### [Information shown]

++++++++

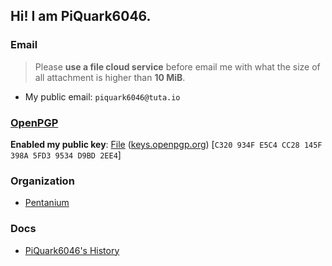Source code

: ## Hi! I am PiQuark6046.
### Email
> Please **use a file cloud service** before email me with what the size of all attachment is higher than **10 MiB**.
* My public email: `piquark6046@tuta.io`

### [OpenPGP](https://www.openpgp.org)
**Enabled my public key**: [File](https://github.com/piquark6046/piquark6046/blob/main/OpenPGP/PiQuark6046_0xD9BD2EE4_public.asc) ([keys.openpgp.org](https://keys.openpgp.org/vks/v1/by-fingerprint/C320934FE5C4CC28145F398A5FD39534D9BD2EE4)) [`C320 934F E5C4 CC28 145F  398A 5FD3 9534 D9BD 2EE4`]

### Organization
* [Pentanium](https://github.com/Pentanium)

### Docs
* [PiQuark6046's History](https://github.com/piquark6046/piquark6046/blob/master/docs/History.md)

++++++++

### [Instructions to follow]
Write out the whole of the data exactly; the pictures stay out.

### [Solution]
Source code

: ## Hi! I am PiQuark6046.
### Email
> Please **use a file cloud service** before email me with what the size of all attachment is higher than **10 MiB**.
* My public email: `piquark6046@tuta.io`

### [OpenPGP](https://www.openpgp.org)
**Enabled my public key**: [File](https://github.com/piquark6046/piquark6046/blob/main/OpenPGP/PiQuark6046_0xD9BD2EE4_public.asc) ([keys.openpgp.org](https://keys.openpgp.org/vks/v1/by-fingerprint/C320934FE5C4CC28145F398A5FD39534D9BD2EE4)) [`C320 934F E5C4 CC28 145F  398A 5FD3 9534 D9BD 2EE4`]

### Organization
* [Pentanium](https://github.com/Pentanium)

### Docs
* [PiQuark6046's History](https://github.com/piquark6046/piquark6046/blob/master/docs/History.md)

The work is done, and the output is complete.